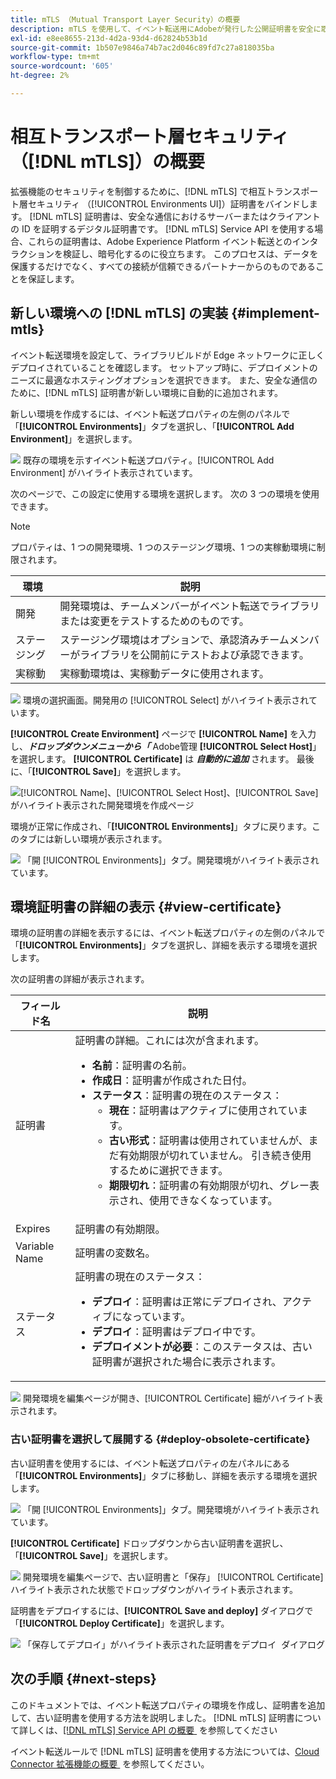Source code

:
 ```yaml
---
title: mTLS （Mutual Transport Layer Security）の概要
description: mTLS を使用して、イベント転送用にAdobeが発行した公開証明書を安全に取得する方法を説明します。
exl-id: e8ee8655-213d-4d2a-93d4-d62824b53b1d
source-git-commit: 1b507e9846a74b7ac2d046c89fd7c27a818035ba
workflow-type: tm+mt
source-wordcount: '605'
ht-degree: 2%

---
```


# 相互トランスポート層セキュリティ（[!DNL mTLS]）の概要

拡張機能のセキュリティを制御するために、[!DNL mTLS] で相互トランスポート層セキュリティ （[!UICONTROL Environments UI]）証明書をバインドします。 [!DNL mTLS] 証明書は、安全な通信におけるサーバーまたはクライアントの ID を証明するデジタル証明書です。 [!DNL mTLS] Service API を使用する場合、これらの証明書は、Adobe Experience Platform イベント転送とのインタラクションを検証し、暗号化するのに役立ちます。 このプロセスは、データを保護するだけでなく、すべての接続が信頼できるパートナーからのものであることを保証します。

## 新しい環境への [!DNL mTLS] の実装 {#implement-mtls}

イベント転送環境を設定して、ライブラリビルドが Edge ネットワークに正しくデプロイされていることを確認します。 セットアップ時に、デプロイメントのニーズに最適なホスティングオプションを選択できます。 また、安全な通信のために、[!DNL mTLS] 証明書が新しい環境に自動的に追加されます。

新しい環境を作成するには、イベント転送プロパティの左側のパネルで「**[!UICONTROL Environments]**」タブを選択し、「**[!UICONTROL Add Environment]**」を選択します。

![&#x200B; 既存の環境を示すイベント転送プロパティ。[!UICONTROL Add Environment] がハイライト表示されています。](../../../images/extensions/server/cloud-connector/add-environment.png)

次のページで、この設定に使用する環境を選択します。 次の 3 つの環境を使用できます。

>[!NOTE]
>
>プロパティは、1 つの開発環境、1 つのステージング環境、1 つの実稼動環境に制限されます。

| 環境 | 説明 |
| --- | --- |
| 開発 | 開発環境は、チームメンバーがイベント転送でライブラリまたは変更をテストするためのものです。 |
| ステージング | ステージング環境はオプションで、承認済みチームメンバーがライブラリを公開前にテストおよび承認できます。 |
| 実稼動 | 実稼動環境は、実稼動データに使用されます。 |

![&#x200B; 環境の選択画面。開発用の [!UICONTROL Select] がハイライト表示されています。](../../../images/extensions/server/cloud-connector/select-environment.png)

**[!UICONTROL Create Environment]** ページで **[!UICONTROL Name]** を入力し、***ドロップダウンメニューから「*** Adobe管理 **[!UICONTROL Select Host]**」を選択します。 **[!UICONTROL Certificate]** は ***自動的に追加*** されます。 最後に、「**[!UICONTROL Save]**」を選択します。

![[!UICONTROL Name]、[!UICONTROL Select Host]、[!UICONTROL Save] がハイライト表示された開発環境を作成ページ &#x200B;](../../../images/extensions/server/cloud-connector/create-environment.png)

環境が正常に作成され、「**[!UICONTROL Environments]**」タブに戻ります。このタブには新しい環境が表示されます。

![&#x200B; 「開 [!UICONTROL Environments]」タブ。開発環境がハイライト表示されています。](../../../images/extensions/server/cloud-connector/new-environment-created.png)

## 環境証明書の詳細の表示 {#view-certificate}

環境の証明書の詳細を表示するには、イベント転送プロパティの左側のパネルで「**[!UICONTROL Environments]**」タブを選択し、詳細を表示する環境を選択します。

次の証明書の詳細が表示されます。

| フィールド名 | 説明 |
| --- | --- |
| 証明書 | 証明書の詳細。これには次が含まれます。<ul><li>**名前**：証明書の名前。</li><li>**作成日**：証明書が作成された日付。</li><li>**ステータス**：証明書の現在のステータス：<ul><li>**現在**：証明書はアクティブに使用されています。</li><li>**古い形式**：証明書は使用されていませんが、まだ有効期限が切れていません。 引き続き使用するために選択できます。</li><li>**期限切れ**：証明書の有効期限が切れ、グレー表示され、使用できなくなっています。</li></ul></ul> |
| Expires | 証明書の有効期限。 |
| Variable Name | 証明書の変数名。 |
| ステータス | 証明書の現在のステータス：<ul><li>**デプロイ**：証明書は正常にデプロイされ、アクティブになっています。</li><li>**デプロイ**：証明書はデプロイ中です。</li><li>**デプロイメントが必要**：このステータスは、古い証明書が選択された場合に表示されます。</li></ul> |

![&#x200B; 開発環境を編集ページが開き、[!UICONTROL Certificate] 細がハイライト表示されます。](../../../images/extensions/server/cloud-connector/certificate-details.png)

### 古い証明書を選択して展開する {#deploy-obsolete-certificate}

古い証明書を使用するには、イベント転送プロパティの左パネルにある「**[!UICONTROL Environments]**」タブに移動し、詳細を表示する環境を選択します。

![&#x200B; 「開 [!UICONTROL Environments]」タブ。開発環境がハイライト表示されています。](../../../images/extensions/server/cloud-connector/new-environment-created.png)

**[!UICONTROL Certificate]** ドロップダウンから古い証明書を選択し、「**[!UICONTROL Save]**」を選択します。

![&#x200B; 開発環境を編集ページで、古い証明書と「保存」 [!UICONTROL Certificate] ハイライト表示された状態でドロップダウンがハイライト表示されます。](../../../images/extensions/server/cloud-connector/obsolete-certificate.png)

証明書をデプロイするには、**[!UICONTROL Save and deploy]** ダイアログで「**[!UICONTROL Deploy Certificate]**」を選択します。

![&#x200B; 「保存してデプロイ」がハイライト表示された証明書をデプロイ &#x200B;](../../../images/extensions/server/cloud-connector/obsolete-certificate-deploy.png) ダイアログ


## 次の手順 {#next-steps}

このドキュメントでは、イベント転送プロパティの環境を作成し、証明書を追加して、古い証明書を使用する方法を説明しました。 [!DNL mTLS] 証明書について詳しくは、[[!DNL mTLS] Service API の概要 &#x200B;](../../../../data-governance/mtls-api/overview.md) を参照してください

イベント転送ルールで [!DNL mTLS] 証明書を使用する方法については、[Cloud Connector 拡張機能の概要 &#x200B;](../cloud-connector/overview.md#mtls-rules) を参照してください。
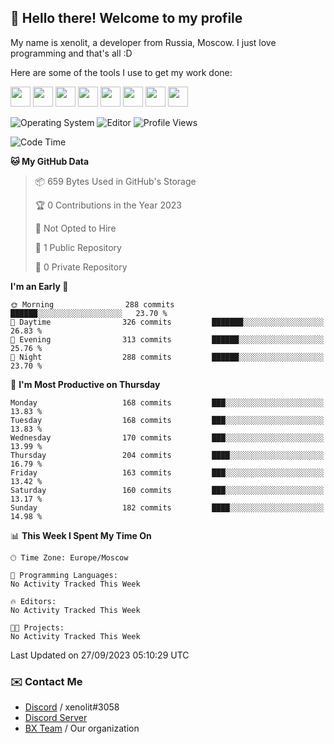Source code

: ## :wave: Hello there! Welcome to my profile

My name is xenolit, a developer from Russia, Moscow. I just love programming and that's all :D

Here are some of the tools I use to get my work done:

<kbd><img height="32" src="https://img.icons8.com/color/2x/jetbrains.png"></kbd>
<kbd><img height="32" src="https://img.icons8.com/color/2x/pycharm.png"></kbd>
<kbd><img height="32" src="https://img.icons8.com/color/2x/intellij-idea.png"></kbd>
<kbd><img height="32" src="https://img.icons8.com/color/2x/visual-studio.png"></kbd>
<kbd><img height="32" src="https://img.icons8.com/color/2x/git.png"></kbd>
<kbd><img height="32" src="https://img.icons8.com/fluent/2x/console.png"></kbd>
<a href="?#gh-light-mode-only"><kbd><img height="32" src="https://img.icons8.com/metro/2x/mysql.png"></kbd></a>
<a href="?#gh-dark-mode-only"><kbd><img height="32" src="https://img.icons8.com/FFFFFF/metro/2x/mysql.png"></kbd></a>

![Operating System](https://img.shields.io/badge/OS-Mac%20OS%20-informational?style=for-the-badge&logo=MacOS&logoColor=white&color=007ec6)
![Editor](https://img.shields.io/badge/Editor-JetBrains%20IDEs-informational?style=for-the-badge&logo=JetBrains&logoColor=white&color=007ec6)
![Profile Views](https://komarev.com/ghpvc/?username=Xenolit&color=blue&style=for-the-badge)

<!--START_SECTION:waka-->
![Code Time](http://img.shields.io/badge/Code%20Time-3%20hrs%2017%20mins-blue)

**🐱 My GitHub Data** 

> 📦 659 Bytes Used in GitHub's Storage 
 > 
> 🏆 0 Contributions in the Year 2023
 > 
> 🚫 Not Opted to Hire
 > 
> 📜 1 Public Repository 
 > 
> 🔑 0 Private Repository 
 > 
**I'm an Early 🐤** 

```text
🌞 Morning                288 commits         ██████░░░░░░░░░░░░░░░░░░░   23.70 % 
🌆 Daytime                326 commits         ███████░░░░░░░░░░░░░░░░░░   26.83 % 
🌃 Evening                313 commits         ██████░░░░░░░░░░░░░░░░░░░   25.76 % 
🌙 Night                  288 commits         ██████░░░░░░░░░░░░░░░░░░░   23.70 % 
```
📅 **I'm Most Productive on Thursday** 

```text
Monday                   168 commits         ███░░░░░░░░░░░░░░░░░░░░░░   13.83 % 
Tuesday                  168 commits         ███░░░░░░░░░░░░░░░░░░░░░░   13.83 % 
Wednesday                170 commits         ███░░░░░░░░░░░░░░░░░░░░░░   13.99 % 
Thursday                 204 commits         ████░░░░░░░░░░░░░░░░░░░░░   16.79 % 
Friday                   163 commits         ███░░░░░░░░░░░░░░░░░░░░░░   13.42 % 
Saturday                 160 commits         ███░░░░░░░░░░░░░░░░░░░░░░   13.17 % 
Sunday                   182 commits         ████░░░░░░░░░░░░░░░░░░░░░   14.98 % 
```


📊 **This Week I Spent My Time On** 

```text
🕑︎ Time Zone: Europe/Moscow

💬 Programming Languages: 
No Activity Tracked This Week

🔥 Editors: 
No Activity Tracked This Week

🐱‍💻 Projects: 
No Activity Tracked This Week
```


 Last Updated on 27/09/2023 05:10:29 UTC
<!--END_SECTION:waka-->

### ✉️ Contact Me

- [Discord](https://discord.com/users/599601404746792976) / xenolit#3058
- [Discord Server](https://discord.gg/p7cxhw7E2M)
- [BX Team](https://github.com/BX-Team) / Our organization
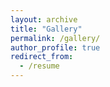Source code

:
 ```yaml
---
layout: archive
title: "Gallery"
permalink: /gallery/
author_profile: true
redirect_from:
  - /resume
---
```

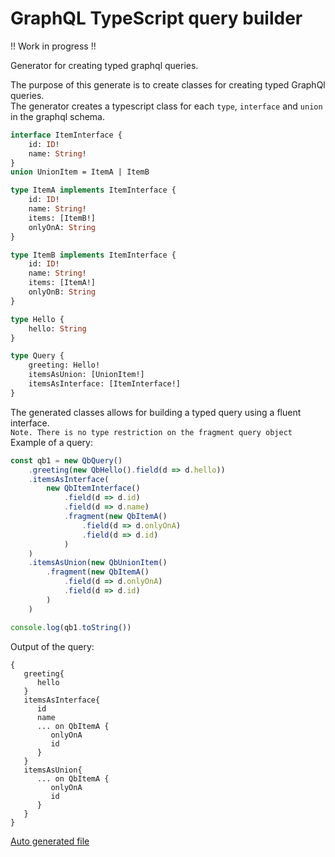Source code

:# GraphQL TypeScript query builder

!! Work in progress !!

Generator for creating typed graphql queries.

The purpose of this generate is to create classes for creating typed GraphQl queries.  
The generator creates a typescript class for each `type`, `interface` and `union` in the graphql schema.


```graphql
interface ItemInterface {
	id: ID!
	name: String!
}
union UnionItem = ItemA | ItemB

type ItemA implements ItemInterface {
	id: ID!
	name: String!
	items: [ItemB!]
	onlyOnA: String
}

type ItemB implements ItemInterface {
	id: ID!
	name: String!
	items: [ItemA!]
	onlyOnB: String
}

type Hello {
	hello: String
}

type Query {
	greeting: Hello!
	itemsAsUnion: [UnionItem!]
	itemsAsInterface: [ItemInterface!]
}


```

The generated classes allows for building a typed query using a fluent interface.  
`Note. There is no type restriction on the fragment query object`  
Example of a query:

```typescript
const qb1 = new QbQuery()
	.greeting(new QbHello().field(d => d.hello))
	.itemsAsInterface(
		new QbItemInterface()
			.field(d => d.id)
			.field(d => d.name)
			.fragment(new QbItemA()
				.field(d => d.onlyOnA)
				.field(d => d.id)
			)
	)
	.itemsAsUnion(new QbUnionItem()
		.fragment(new QbItemA()
			.field(d => d.onlyOnA)
			.field(d => d.id)
		)
	)

console.log(qb1.toString())
```

Output of the query:
```
{
   greeting{
      hello
   }
   itemsAsInterface{
      id
      name
      ... on QbItemA {
         onlyOnA
         id
      }
   }
   itemsAsUnion{
      ... on QbItemA {
         onlyOnA
         id
      }
   }
}

```
[Auto generated file](src/autogen/qb/qbtypes.ts)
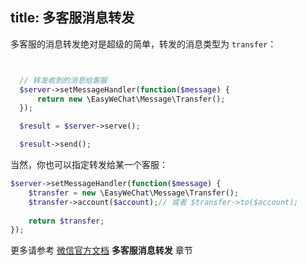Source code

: title: 多客服消息转发
---


多客服的消息转发绝对是超级的简单，转发的消息类型为 `transfer`：

```php


  // 转发收到的消息给客服
  $server->setMessageHandler(function($message) {
      return new \EasyWeChat\Message\Transfer();
  });

  $result = $server->serve();

  $result->send();
```

当然，你也可以指定转发给某一个客服：

```php
$server->setMessageHandler(function($message) {
    $transfer = new \EasyWeChat\Message\Transfer();
    $transfer->account($account);// 或者 $transfer->to($account);
    
    return $transfer;
});
```

更多请参考 [微信官方文档](http://mp.weixin.qq.com/wiki/) **多客服消息转发** 章节
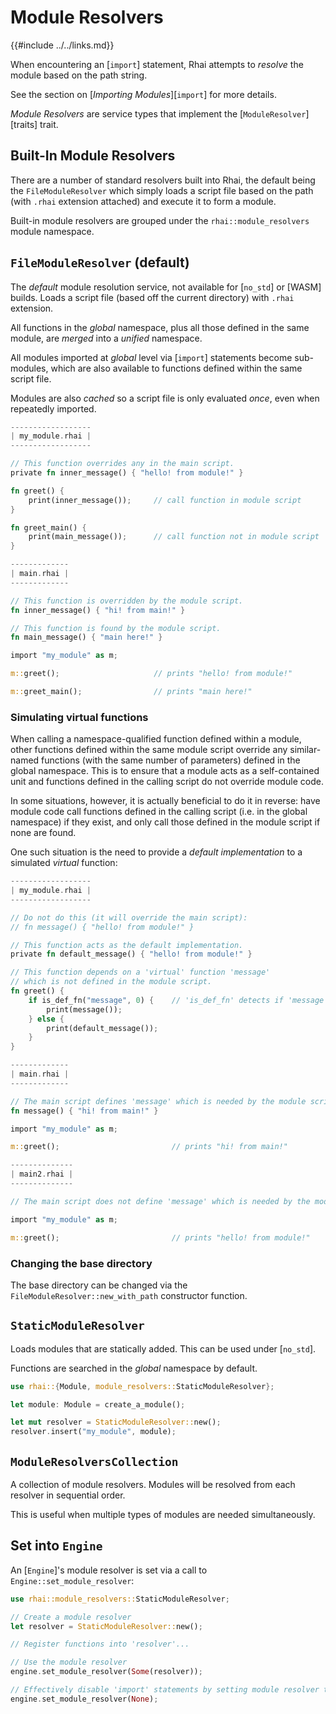 Module Resolvers
================

{{#include ../../links.md}}

When encountering an [`import`] statement, Rhai attempts to _resolve_ the module based on the path string.

See the section on [_Importing Modules_][`import`] for more details.

_Module Resolvers_ are service types that implement the [`ModuleResolver`][traits] trait.


Built-In Module Resolvers
------------------------

There are a number of standard resolvers built into Rhai, the default being the `FileModuleResolver`
which simply loads a script file based on the path (with `.rhai` extension attached)
and execute it to form a module.

Built-in module resolvers are grouped under the `rhai::module_resolvers` module namespace.


`FileModuleResolver` (default)
-----------------------------

The _default_ module resolution service, not available for [`no_std`] or [WASM] builds.
Loads a script file (based off the current directory) with `.rhai` extension.

All functions in the _global_ namespace, plus all those defined in the same module,
are _merged_ into a _unified_ namespace.

All modules imported at _global_ level via [`import`] statements become sub-modules,
which are also available to functions defined within the same script file.

Modules are also _cached_ so a script file is only evaluated _once_, even when repeatedly imported.

```rust
------------------
| my_module.rhai |
------------------

// This function overrides any in the main script.
private fn inner_message() { "hello! from module!" }

fn greet() {
    print(inner_message());     // call function in module script
}

fn greet_main() {
    print(main_message());      // call function not in module script
}

-------------
| main.rhai |
-------------

// This function is overridden by the module script.
fn inner_message() { "hi! from main!" }

// This function is found by the module script.
fn main_message() { "main here!" }

import "my_module" as m;

m::greet();                     // prints "hello! from module!"

m::greet_main();                // prints "main here!"
```

### Simulating virtual functions

When calling a namespace-qualified function defined within a module, other functions defined within
the same module script override any similar-named functions (with the same number of parameters)
defined in the global namespace.  This is to ensure that a module acts as a self-contained unit and
functions defined in the calling script do not override module code.

In some situations, however, it is actually beneficial to do it in reverse: have module code call functions
defined in the calling script (i.e. in the global namespace) if they exist, and only call those defined
in the module script if none are found.

One such situation is the need to provide a _default implementation_ to a simulated _virtual_ function:

```rust
------------------
| my_module.rhai |
------------------

// Do not do this (it will override the main script):
// fn message() { "hello! from module!" }

// This function acts as the default implementation.
private fn default_message() { "hello! from module!" }

// This function depends on a 'virtual' function 'message'
// which is not defined in the module script.
fn greet() {
    if is_def_fn("message", 0) {    // 'is_def_fn' detects if 'message' is defined.
        print(message());
    } else {
        print(default_message());
    }
}

-------------
| main.rhai |
-------------

// The main script defines 'message' which is needed by the module script.
fn message() { "hi! from main!" }

import "my_module" as m;

m::greet();                         // prints "hi! from main!"

--------------
| main2.rhai |
--------------

// The main script does not define 'message' which is needed by the module script.

import "my_module" as m;

m::greet();                         // prints "hello! from module!"
```

### Changing the base directory

The base directory can be changed via the `FileModuleResolver::new_with_path` constructor function.


`StaticModuleResolver`
---------------------

Loads modules that are statically added. This can be used under [`no_std`].

Functions are searched in the _global_ namespace by default.

```rust
use rhai::{Module, module_resolvers::StaticModuleResolver};

let module: Module = create_a_module();

let mut resolver = StaticModuleResolver::new();
resolver.insert("my_module", module);
```


`ModuleResolversCollection`
--------------------------

A collection of module resolvers. Modules will be resolved from each resolver in sequential order.

This is useful when multiple types of modules are needed simultaneously.


Set into `Engine`
-----------------

An [`Engine`]'s module resolver is set via a call to `Engine::set_module_resolver`:

```rust
use rhai::module_resolvers::StaticModuleResolver;

// Create a module resolver
let resolver = StaticModuleResolver::new();

// Register functions into 'resolver'...

// Use the module resolver
engine.set_module_resolver(Some(resolver));

// Effectively disable 'import' statements by setting module resolver to 'None'
engine.set_module_resolver(None);
```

######

■ **Exercise objective**
The lines from the beginning of the listing above through the line holding "# 相互トランスポート層セキュリティ（[!DNL mTLS]）の概要" are to be duplicated exactly, and the pictures omitted.

■ **Exercise response**
Source code

:
 ```yaml
---
title: mTLS （Mutual Transport Layer Security）の概要
description: mTLS を使用して、イベント転送用にAdobeが発行した公開証明書を安全に取得する方法を説明します。
exl-id: e8ee8655-213d-4d2a-93d4-d62824b53b1d
source-git-commit: 1b507e9846a74b7ac2d046c89fd7c27a818035ba
workflow-type: tm+mt
source-wordcount: '605'
ht-degree: 2%

---
```


# 相互トランスポート層セキュリティ（[!DNL mTLS]）の概要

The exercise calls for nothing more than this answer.